ECG-triggered, T2-weighted, fast-spin-echo triple inversion recovery sequences (STIR) were performed in all patients and controls in a short axis view covering the whole left ventricle as previously described [13]. The relative myocardial signal intensity was calculated by the ratio of myocardial signal intensity and muscle signal intensity [15]. The homogeneity of the signal intensity of the region of interest has been studied intensively at the start of the pilot study in volunteers and patients. A very good robustness of the performed STIR sequence showing a homogeneous signal at different time points in the same volunteers was found.

In addition, in 25 patients and 10 controls, ECG-triggered, T1-weighted, multi slice spin-echo images were obtained in axial orientation (3–4 acquisitions, field of view 370 mm, matrix size 256 × 256, slice thickness 10 mm, no gap, echo time 20 ms, flip angle 90°, relaxation time 480–725 ms) with identical parameters before and in 21 patients and 9 controls after intravenous bolus of 0.1 mmol/kg gadolinium-diethylenetriaminepentaacetate (Gd-DTPA) (Magnevist, Schering AG, Germany) (early phase, 1–2 min after bolus injection) A saturation slice across the atria was positioned to reduce signals from slow-flowing blood into the left ventricle. The signal intensity in the myocardial wall and in the skeletal muscles was measured; 5–10 regions of interest were drawn into the septum, anterior, and lateral wall before and after application of Gd-DTPA. In addition, 5–10 regions of interests were drawn into the skeletal muscles (erector spinae muscle or lattissimus dorsi) with homogenous signal. The relative myocardial signal intensity was calculated by the following formula: intensity after Gd-DTPA minus the intensity before Gd-DTPA divided by the intensity before Gd-DTPA ratio of myocardial signal intensity and muscle signal intensity [15].

Delayed enhancement imaging was obtained 10 min after a second bolus of 0.1 mmol/kg intravenous gadolinium by hand injection. 3D inversion recovery turbo gradient echo sequence (2 acquisitions, field of view 330 mm, matrix size 256 × 256, slice thickness 5 mm, no gap, echo time 1,4 ms, TR shortest, flip angle 15°, an inversion time 230–280 ms) was optimized for each measurement for maximal myocardial signal suppression. 3D volume of the left ventricle was obtained covering the complete left ventricle without gap during two breath holds.

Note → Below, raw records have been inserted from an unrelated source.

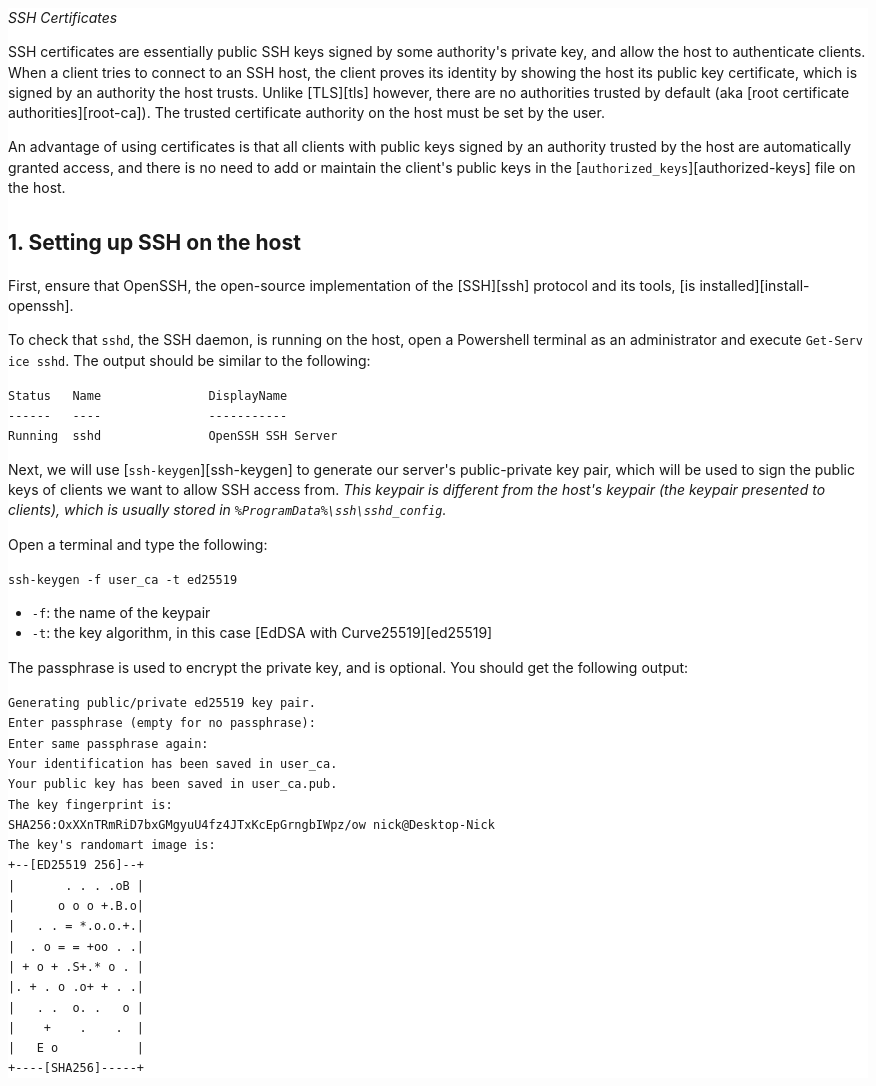 _SSH Certificates_

SSH certificates are essentially public SSH keys signed by some authority's private key, and allow the host to authenticate clients. When a client tries to connect to an SSH host, the client proves its identity by showing the host its public key certificate, which is signed by an authority the host trusts. Unlike [TLS][tls] however, there are no authorities trusted by default (aka [root certificate authorities][root-ca]). The trusted certificate authority on the host must be set by the user.

An advantage of using certificates is that all clients with public keys signed by an authority trusted by the host are automatically granted access, and there is no need to add or maintain the client's public keys in the [`authorized_keys`][authorized-keys] file on the host.

## 1. Setting up SSH on the host

First, ensure that OpenSSH, the open-source implementation of the [SSH][ssh] protocol and its tools, [is installed][install-openssh].

To check that `sshd`, the SSH daemon, is running on the host, open a Powershell terminal as an administrator and execute `Get-Service sshd`. The output should be similar to the following:

```terminal
Status   Name               DisplayName
------   ----               -----------
Running  sshd               OpenSSH SSH Server
```

Next, we will use [`ssh-keygen`][ssh-keygen] to generate our server's public-private key pair, which will be used to sign the public keys of clients we want to allow SSH access from. _This keypair is different from the host's keypair (the keypair presented to clients), which is usually stored in `%ProgramData%\ssh\sshd_config`._

Open a terminal and type the following:

```
ssh-keygen -f user_ca -t ed25519
```

-   `-f`: the name of the keypair
-   `-t`: the key algorithm, in this case [EdDSA with Curve25519][ed25519]

The passphrase is used to encrypt the private key, and is optional. You should get the following output:

```
Generating public/private ed25519 key pair.
Enter passphrase (empty for no passphrase):
Enter same passphrase again:
Your identification has been saved in user_ca.
Your public key has been saved in user_ca.pub.
The key fingerprint is:
SHA256:OxXXnTRmRiD7bxGMgyuU4fz4JTxKcEpGrngbIWpz/ow nick@Desktop-Nick
The key's randomart image is:
+--[ED25519 256]--+
|       . . . .oB |
|      o o o +.B.o|
|   . . = *.o.o.+.|
|  . o = = +oo . .|
| + o + .S+.* o . |
|. + . o .o+ + . .|
|   . .  o. .   o |
|    +    .    .  |
|   E o           |
+----[SHA256]-----+
```


[^port-tunneling]: You could use this to bypass firewalls, by running a [SOCKS proxy](https://ma.ttias.be/socks-proxy-linux-ssh-bypass-content-filters/) over the tunnel.
[^ssh-key-comparison]: RSA, EdDSA and Ed25519 are [considered secure](https://goteleport.com/blog/comparing-ssh-keys/). DSA (and ECDSA, which uses DSA in a different mathematical group, namely elliptic curves) are susceptible to [key recovery attacks](https://blog.trailofbits.com/2020/06/11/ecdsa-handle-with-care/) when the nonce is reused/predictable.
[^leaf-certificates]: This is because publicly trusted CAs only issue [leaf certificates](https://github.com/smallstep/certificates/discussions/466), which cannot be used to sign other certificates.
[^linux-key-permissions]: On Linux, the private key must have `chmod 600` permissions (i.e. no read access to anyone other than the user), otherwise `ssh-add` will refuse to add the key.
[^openssh-config-windows]: Unfortunately, Windows [does not generate](https://superuser.com/questions/1537763/location-of-openssh-configuration-file-on-windows) the `config` file automatically on connecting to a host, unlike Linux. You'll have to create it yourself.
[^ssh-add-windows]: On Windows, you may now safely delete the private key and the signed public key, as it is stored encrypted in the [registry](https://github.com/PowerShell/Win32-OpenSSH/issues/1487).
[-I]: https://man.openbsd.org/ssh-keygen.1#I
[-n]: https://man.openbsd.org/ssh-keygen.1#n
[-s]: https://man.openbsd.org/ssh-keygen.1#s
[-U]: https://man.openbsd.org/ssh-keygen.1#U
[-V]: https://man.openbsd.org/ssh-keygen.1#V
[authorized-keys]: https://docs.microsoft.com/en-us/windows-server/administration/openssh/openssh_keymanagement#deploying-the-public-key
[bastillion]: https://www.bastillion.io/
[cloudflare-tunnel-ssh]: https://developers.cloudflare.com/cloudflare-one/connections/connect-networks/use-cases/ssh/
[digital-signature]: https://en.wikipedia.org/wiki/Digital_signature
[ed25519]: https://en.wikipedia.org/wiki/EdDSA
[install-openssh]: https://docs.microsoft.com/en-us/windows-server/administration/openssh/openssh_install_firstuse
[public-key-certificates]: https://en.wikipedia.org/wiki/Public_key_certificate
[public-key]: https://en.wikipedia.org/wiki/Public-key_cryptography
[root-ca]: https://en.wikipedia.org/wiki/Certificate_authority
[ssh-add]: https://man.openbsd.org/ssh-add.1
[ssh-agent]: https://man.openbsd.org/ssh-agent.1
[ssh-auth]: https://datatracker.ietf.org/doc/html/rfc4252#section-5
[ssh-config]: https://linux.die.net/man/5/ssh_config
[ssh-keygen]: https://man.openbsd.org/ssh-keygen.1
[ssh]: https://www.ssh.com/academy/ssh/protocol
[sshfp]: https://en.wikipedia.org/wiki/SSHFP_record
[step]: https://smallstep.com/docs/step-ca
[teleport]: https://goteleport.com/docs/getting-started/
[tls]: https://en.wikipedia.org/wiki/Transport_Layer_Security
[tofu]: https://en.wikipedia.org/wiki/Trust_on_first_use
[vault]: https://www.vaultproject.io/
[verifyhostkeydns]: https://github.com/PowerShell/Win32-OpenSSH/issues/1841
[vscode-remote-containers]: 2022-02-07-vscode-remote-containers-over-ssh.md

Data are presented as mean and standard deviation for quantitative variables and as absolute and relative frequencies for categorical variables. For the evaluation of diagnostic parameters, such as specificity, STIR was dichotomised at its optimal value. Comparisons of variables between patients and controls were performed by means of Wilcoxon’s rank tests. All tests were two-sided and used a significance level of 0.05 to indicate statistical significance. A percent segmental agreement between STIR values and LGE was obtained in the 23 patients who presented with positive LGE.